═════ EXERCISE MATERIAL
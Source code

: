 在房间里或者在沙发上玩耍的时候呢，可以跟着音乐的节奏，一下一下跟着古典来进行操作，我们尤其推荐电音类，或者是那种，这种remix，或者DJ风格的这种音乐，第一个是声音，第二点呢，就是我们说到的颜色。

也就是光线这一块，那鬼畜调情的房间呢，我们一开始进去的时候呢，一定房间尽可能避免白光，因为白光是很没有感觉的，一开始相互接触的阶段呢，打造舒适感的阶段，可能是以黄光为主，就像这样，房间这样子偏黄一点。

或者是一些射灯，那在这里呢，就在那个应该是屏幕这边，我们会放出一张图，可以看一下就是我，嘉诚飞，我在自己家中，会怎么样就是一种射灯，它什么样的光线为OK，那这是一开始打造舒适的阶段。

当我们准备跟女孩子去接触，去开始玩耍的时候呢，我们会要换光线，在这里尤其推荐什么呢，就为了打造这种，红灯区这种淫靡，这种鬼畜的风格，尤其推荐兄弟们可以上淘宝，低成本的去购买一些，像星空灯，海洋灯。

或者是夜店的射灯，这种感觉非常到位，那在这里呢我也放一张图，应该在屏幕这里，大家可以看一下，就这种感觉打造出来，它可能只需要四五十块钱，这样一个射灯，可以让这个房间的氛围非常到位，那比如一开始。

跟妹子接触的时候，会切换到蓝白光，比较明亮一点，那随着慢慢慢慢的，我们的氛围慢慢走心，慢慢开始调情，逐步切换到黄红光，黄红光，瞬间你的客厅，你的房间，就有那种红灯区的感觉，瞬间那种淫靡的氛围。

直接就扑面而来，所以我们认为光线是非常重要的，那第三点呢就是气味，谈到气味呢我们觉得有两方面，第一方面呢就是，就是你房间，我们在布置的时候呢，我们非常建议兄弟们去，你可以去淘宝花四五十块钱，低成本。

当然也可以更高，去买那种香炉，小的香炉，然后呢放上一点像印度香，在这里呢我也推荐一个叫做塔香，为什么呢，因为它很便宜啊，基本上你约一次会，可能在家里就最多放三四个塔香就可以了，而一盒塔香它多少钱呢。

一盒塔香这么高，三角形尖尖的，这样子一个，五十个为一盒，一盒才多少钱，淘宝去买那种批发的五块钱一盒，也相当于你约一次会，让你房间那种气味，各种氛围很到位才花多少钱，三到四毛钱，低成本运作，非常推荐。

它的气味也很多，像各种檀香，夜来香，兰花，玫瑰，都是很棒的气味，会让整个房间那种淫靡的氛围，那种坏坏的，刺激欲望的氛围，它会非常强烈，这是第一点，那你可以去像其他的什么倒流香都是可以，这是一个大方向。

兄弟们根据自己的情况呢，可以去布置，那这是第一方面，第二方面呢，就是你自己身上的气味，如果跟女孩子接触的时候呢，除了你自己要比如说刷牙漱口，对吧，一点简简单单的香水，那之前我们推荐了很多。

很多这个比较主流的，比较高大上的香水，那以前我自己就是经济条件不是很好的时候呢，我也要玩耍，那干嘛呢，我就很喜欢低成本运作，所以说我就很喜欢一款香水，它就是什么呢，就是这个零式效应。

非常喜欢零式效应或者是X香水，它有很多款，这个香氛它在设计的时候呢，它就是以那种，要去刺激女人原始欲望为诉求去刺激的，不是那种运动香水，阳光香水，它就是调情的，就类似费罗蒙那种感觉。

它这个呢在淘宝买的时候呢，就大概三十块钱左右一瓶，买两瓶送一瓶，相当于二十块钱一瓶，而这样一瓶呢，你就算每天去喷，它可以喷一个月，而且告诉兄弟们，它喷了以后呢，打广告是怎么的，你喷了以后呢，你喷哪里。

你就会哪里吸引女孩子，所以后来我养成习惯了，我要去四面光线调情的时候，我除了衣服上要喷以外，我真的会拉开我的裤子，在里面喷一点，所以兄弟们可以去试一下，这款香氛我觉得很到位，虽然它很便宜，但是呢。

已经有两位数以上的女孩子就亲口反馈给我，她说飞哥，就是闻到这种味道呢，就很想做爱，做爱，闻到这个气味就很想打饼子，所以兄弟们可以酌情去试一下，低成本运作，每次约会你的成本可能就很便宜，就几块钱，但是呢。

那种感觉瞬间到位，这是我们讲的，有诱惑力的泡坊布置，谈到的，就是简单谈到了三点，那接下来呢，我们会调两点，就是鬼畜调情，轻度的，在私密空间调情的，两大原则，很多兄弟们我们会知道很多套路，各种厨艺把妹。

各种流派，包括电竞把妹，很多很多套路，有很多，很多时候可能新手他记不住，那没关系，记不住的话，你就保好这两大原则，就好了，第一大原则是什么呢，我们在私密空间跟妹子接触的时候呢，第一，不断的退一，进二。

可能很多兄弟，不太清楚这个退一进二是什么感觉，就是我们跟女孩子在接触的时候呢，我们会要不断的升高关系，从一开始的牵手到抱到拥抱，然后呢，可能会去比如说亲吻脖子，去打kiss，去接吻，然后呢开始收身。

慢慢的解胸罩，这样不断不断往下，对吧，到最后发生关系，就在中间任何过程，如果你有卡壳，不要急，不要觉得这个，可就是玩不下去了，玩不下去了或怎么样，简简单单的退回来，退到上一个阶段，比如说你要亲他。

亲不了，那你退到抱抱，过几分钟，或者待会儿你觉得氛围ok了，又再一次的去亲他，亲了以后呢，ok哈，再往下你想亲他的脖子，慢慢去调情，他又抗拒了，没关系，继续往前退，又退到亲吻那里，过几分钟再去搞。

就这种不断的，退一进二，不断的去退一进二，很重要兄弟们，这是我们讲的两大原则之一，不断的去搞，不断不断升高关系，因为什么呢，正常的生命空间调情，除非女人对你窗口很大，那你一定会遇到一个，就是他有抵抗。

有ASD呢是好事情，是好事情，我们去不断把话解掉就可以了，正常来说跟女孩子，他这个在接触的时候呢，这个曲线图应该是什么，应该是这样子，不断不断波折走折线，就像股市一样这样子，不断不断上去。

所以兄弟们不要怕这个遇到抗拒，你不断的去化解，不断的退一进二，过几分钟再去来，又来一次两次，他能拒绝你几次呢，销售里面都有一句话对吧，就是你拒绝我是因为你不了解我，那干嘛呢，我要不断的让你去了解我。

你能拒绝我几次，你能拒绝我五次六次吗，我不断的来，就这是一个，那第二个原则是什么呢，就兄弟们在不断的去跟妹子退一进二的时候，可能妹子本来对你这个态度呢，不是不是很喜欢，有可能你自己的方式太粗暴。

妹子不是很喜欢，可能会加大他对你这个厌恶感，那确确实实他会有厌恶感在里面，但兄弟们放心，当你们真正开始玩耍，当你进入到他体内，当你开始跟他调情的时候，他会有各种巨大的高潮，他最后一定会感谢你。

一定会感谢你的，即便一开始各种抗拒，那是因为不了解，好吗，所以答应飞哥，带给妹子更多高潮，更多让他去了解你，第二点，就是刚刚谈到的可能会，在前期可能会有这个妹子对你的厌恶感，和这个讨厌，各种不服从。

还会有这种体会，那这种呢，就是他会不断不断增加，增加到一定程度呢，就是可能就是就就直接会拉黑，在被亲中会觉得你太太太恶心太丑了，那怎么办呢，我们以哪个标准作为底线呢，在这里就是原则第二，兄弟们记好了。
══════════
TASK STATEMENT
State how many lines of the entries include the word "那干嘛呢", giving that number by itself.

SOLUTION
2